> **WHAT YOU WILL DO**:
Please retype all of the records below word for word, leaving out any pictures.

> **DATASET RECORDS**:
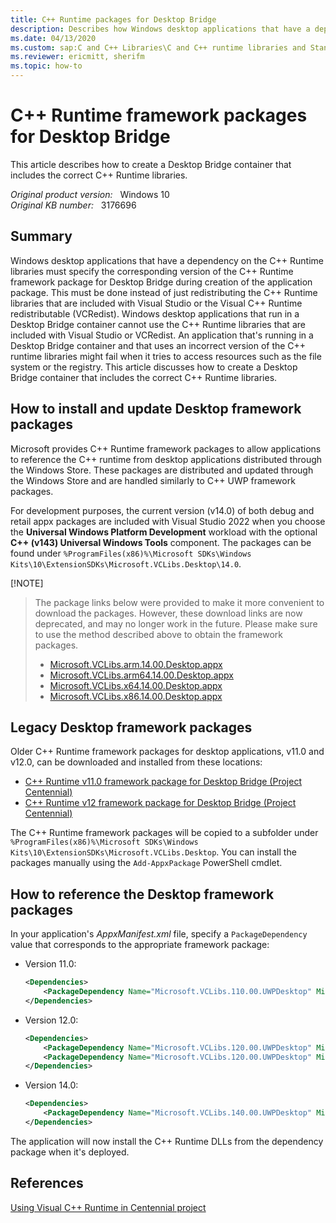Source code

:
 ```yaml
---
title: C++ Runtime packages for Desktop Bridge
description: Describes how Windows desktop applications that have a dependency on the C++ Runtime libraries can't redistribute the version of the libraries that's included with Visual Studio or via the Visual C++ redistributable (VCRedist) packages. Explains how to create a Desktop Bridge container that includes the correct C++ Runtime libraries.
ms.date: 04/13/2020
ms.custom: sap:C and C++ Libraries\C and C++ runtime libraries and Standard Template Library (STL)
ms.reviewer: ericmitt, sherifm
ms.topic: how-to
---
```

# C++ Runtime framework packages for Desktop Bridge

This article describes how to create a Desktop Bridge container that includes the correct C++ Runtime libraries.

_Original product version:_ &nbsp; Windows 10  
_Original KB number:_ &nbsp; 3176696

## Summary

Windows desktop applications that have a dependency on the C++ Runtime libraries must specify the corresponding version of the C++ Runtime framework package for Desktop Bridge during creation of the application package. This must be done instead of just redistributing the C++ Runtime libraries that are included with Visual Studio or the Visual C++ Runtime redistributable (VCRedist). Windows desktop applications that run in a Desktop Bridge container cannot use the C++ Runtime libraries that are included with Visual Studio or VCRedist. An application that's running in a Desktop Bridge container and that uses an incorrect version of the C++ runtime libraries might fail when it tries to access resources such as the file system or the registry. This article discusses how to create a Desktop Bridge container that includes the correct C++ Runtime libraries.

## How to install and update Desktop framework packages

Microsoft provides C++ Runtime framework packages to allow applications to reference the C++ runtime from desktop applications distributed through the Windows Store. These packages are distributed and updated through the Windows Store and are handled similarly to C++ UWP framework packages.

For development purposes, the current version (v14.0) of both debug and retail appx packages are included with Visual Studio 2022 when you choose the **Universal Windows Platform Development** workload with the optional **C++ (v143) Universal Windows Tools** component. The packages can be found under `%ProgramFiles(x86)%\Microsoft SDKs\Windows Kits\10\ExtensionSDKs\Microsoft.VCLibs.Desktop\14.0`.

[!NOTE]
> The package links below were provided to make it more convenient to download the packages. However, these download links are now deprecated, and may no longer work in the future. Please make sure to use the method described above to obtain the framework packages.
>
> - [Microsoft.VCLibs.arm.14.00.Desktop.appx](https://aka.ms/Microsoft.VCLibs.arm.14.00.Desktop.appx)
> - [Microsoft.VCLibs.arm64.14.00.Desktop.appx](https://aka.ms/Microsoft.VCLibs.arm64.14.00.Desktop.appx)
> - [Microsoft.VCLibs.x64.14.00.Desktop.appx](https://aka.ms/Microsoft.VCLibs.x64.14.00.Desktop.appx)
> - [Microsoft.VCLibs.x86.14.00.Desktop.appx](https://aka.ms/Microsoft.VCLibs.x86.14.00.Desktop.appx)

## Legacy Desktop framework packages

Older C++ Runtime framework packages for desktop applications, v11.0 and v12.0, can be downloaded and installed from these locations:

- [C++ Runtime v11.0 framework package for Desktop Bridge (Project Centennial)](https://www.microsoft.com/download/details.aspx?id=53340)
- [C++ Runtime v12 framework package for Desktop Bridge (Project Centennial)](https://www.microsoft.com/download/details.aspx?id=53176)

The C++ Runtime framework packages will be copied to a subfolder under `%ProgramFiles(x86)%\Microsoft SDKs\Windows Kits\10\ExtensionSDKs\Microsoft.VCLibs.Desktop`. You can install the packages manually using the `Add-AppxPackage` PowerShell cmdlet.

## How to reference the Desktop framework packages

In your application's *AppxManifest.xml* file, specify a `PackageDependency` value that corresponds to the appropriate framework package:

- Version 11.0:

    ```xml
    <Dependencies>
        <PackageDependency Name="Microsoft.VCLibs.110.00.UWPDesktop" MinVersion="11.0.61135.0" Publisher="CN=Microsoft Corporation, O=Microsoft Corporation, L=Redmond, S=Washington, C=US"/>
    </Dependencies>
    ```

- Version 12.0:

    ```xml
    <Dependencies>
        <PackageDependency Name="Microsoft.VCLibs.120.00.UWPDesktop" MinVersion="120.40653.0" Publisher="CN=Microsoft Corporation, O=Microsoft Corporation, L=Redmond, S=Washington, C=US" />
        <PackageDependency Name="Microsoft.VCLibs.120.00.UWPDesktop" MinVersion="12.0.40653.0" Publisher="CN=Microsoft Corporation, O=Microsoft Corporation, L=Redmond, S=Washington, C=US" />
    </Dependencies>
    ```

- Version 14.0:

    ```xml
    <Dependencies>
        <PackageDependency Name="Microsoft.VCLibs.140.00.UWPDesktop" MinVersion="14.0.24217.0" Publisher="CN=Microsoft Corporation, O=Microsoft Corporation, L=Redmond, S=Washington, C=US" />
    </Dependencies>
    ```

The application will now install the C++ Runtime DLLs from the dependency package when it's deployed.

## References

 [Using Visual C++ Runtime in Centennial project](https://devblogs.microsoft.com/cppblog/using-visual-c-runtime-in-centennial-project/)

> **OUTPUT BELOW**:
Source code

:
 ```yaml
---
title: C++ Runtime packages for Desktop Bridge
description: Describes how Windows desktop applications that have a dependency on the C++ Runtime libraries can't redistribute the version of the libraries that's included with Visual Studio or via the Visual C++ redistributable (VCRedist) packages. Explains how to create a Desktop Bridge container that includes the correct C++ Runtime libraries.
ms.date: 04/13/2020
ms.custom: sap:C and C++ Libraries\C and C++ runtime libraries and Standard Template Library (STL)
ms.reviewer: ericmitt, sherifm
ms.topic: how-to
---
```

# C++ Runtime framework packages for Desktop Bridge

This article describes how to create a Desktop Bridge container that includes the correct C++ Runtime libraries.

_Original product version:_ &nbsp; Windows 10  
_Original KB number:_ &nbsp; 3176696

## Summary

Windows desktop applications that have a dependency on the C++ Runtime libraries must specify the corresponding version of the C++ Runtime framework package for Desktop Bridge during creation of the application package. This must be done instead of just redistributing the C++ Runtime libraries that are included with Visual Studio or the Visual C++ Runtime redistributable (VCRedist). Windows desktop applications that run in a Desktop Bridge container cannot use the C++ Runtime libraries that are included with Visual Studio or VCRedist. An application that's running in a Desktop Bridge container and that uses an incorrect version of the C++ runtime libraries might fail when it tries to access resources such as the file system or the registry. This article discusses how to create a Desktop Bridge container that includes the correct C++ Runtime libraries.

## How to install and update Desktop framework packages

Microsoft provides C++ Runtime framework packages to allow applications to reference the C++ runtime from desktop applications distributed through the Windows Store. These packages are distributed and updated through the Windows Store and are handled similarly to C++ UWP framework packages.

For development purposes, the current version (v14.0) of both debug and retail appx packages are included with Visual Studio 2022 when you choose the **Universal Windows Platform Development** workload with the optional **C++ (v143) Universal Windows Tools** component. The packages can be found under `%ProgramFiles(x86)%\Microsoft SDKs\Windows Kits\10\ExtensionSDKs\Microsoft.VCLibs.Desktop\14.0`.

[!NOTE]
> The package links below were provided to make it more convenient to download the packages. However, these download links are now deprecated, and may no longer work in the future. Please make sure to use the method described above to obtain the framework packages.
>
> - [Microsoft.VCLibs.arm.14.00.Desktop.appx](https://aka.ms/Microsoft.VCLibs.arm.14.00.Desktop.appx)
> - [Microsoft.VCLibs.arm64.14.00.Desktop.appx](https://aka.ms/Microsoft.VCLibs.arm64.14.00.Desktop.appx)
> - [Microsoft.VCLibs.x64.14.00.Desktop.appx](https://aka.ms/Microsoft.VCLibs.x64.14.00.Desktop.appx)
> - [Microsoft.VCLibs.x86.14.00.Desktop.appx](https://aka.ms/Microsoft.VCLibs.x86.14.00.Desktop.appx)

## Legacy Desktop framework packages

Older C++ Runtime framework packages for desktop applications, v11.0 and v12.0, can be downloaded and installed from these locations:

- [C++ Runtime v11.0 framework package for Desktop Bridge (Project Centennial)](https://www.microsoft.com/download/details.aspx?id=53340)
- [C++ Runtime v12 framework package for Desktop Bridge (Project Centennial)](https://www.microsoft.com/download/details.aspx?id=53176)

The C++ Runtime framework packages will be copied to a subfolder under `%ProgramFiles(x86)%\Microsoft SDKs\Windows Kits\10\ExtensionSDKs\Microsoft.VCLibs.Desktop`. You can install the packages manually using the `Add-AppxPackage` PowerShell cmdlet.

## How to reference the Desktop framework packages

In your application's *AppxManifest.xml* file, specify a `PackageDependency` value that corresponds to the appropriate framework package:

- Version 11.0:

    ```xml
    <Dependencies>
        <PackageDependency Name="Microsoft.VCLibs.110.00.UWPDesktop" MinVersion="11.0.61135.0" Publisher="CN=Microsoft Corporation, O=Microsoft Corporation, L=Redmond, S=Washington, C=US"/>
    </Dependencies>
    ```

- Version 12.0:

    ```xml
    <Dependencies>
        <PackageDependency Name="Microsoft.VCLibs.120.00.UWPDesktop" MinVersion="120.40653.0" Publisher="CN=Microsoft Corporation, O=Microsoft Corporation, L=Redmond, S=Washington, C=US" />
        <PackageDependency Name="Microsoft.VCLibs.120.00.UWPDesktop" MinVersion="12.0.40653.0" Publisher="CN=Microsoft Corporation, O=Microsoft Corporation, L=Redmond, S=Washington, C=US" />
    </Dependencies>
    ```

- Version 14.0:

    ```xml
    <Dependencies>
        <PackageDependency Name="Microsoft.VCLibs.140.00.UWPDesktop" MinVersion="14.0.24217.0" Publisher="CN=Microsoft Corporation, O=Microsoft Corporation, L=Redmond, S=Washington, C=US" />
    </Dependencies>
    ```

The application will now install the C++ Runtime DLLs from the dependency package when it's deployed.

## References

 [Using Visual C++ Runtime in Centennial project](https://devblogs.microsoft.com/cppblog/using-visual-c-runtime-in-centennial-project/)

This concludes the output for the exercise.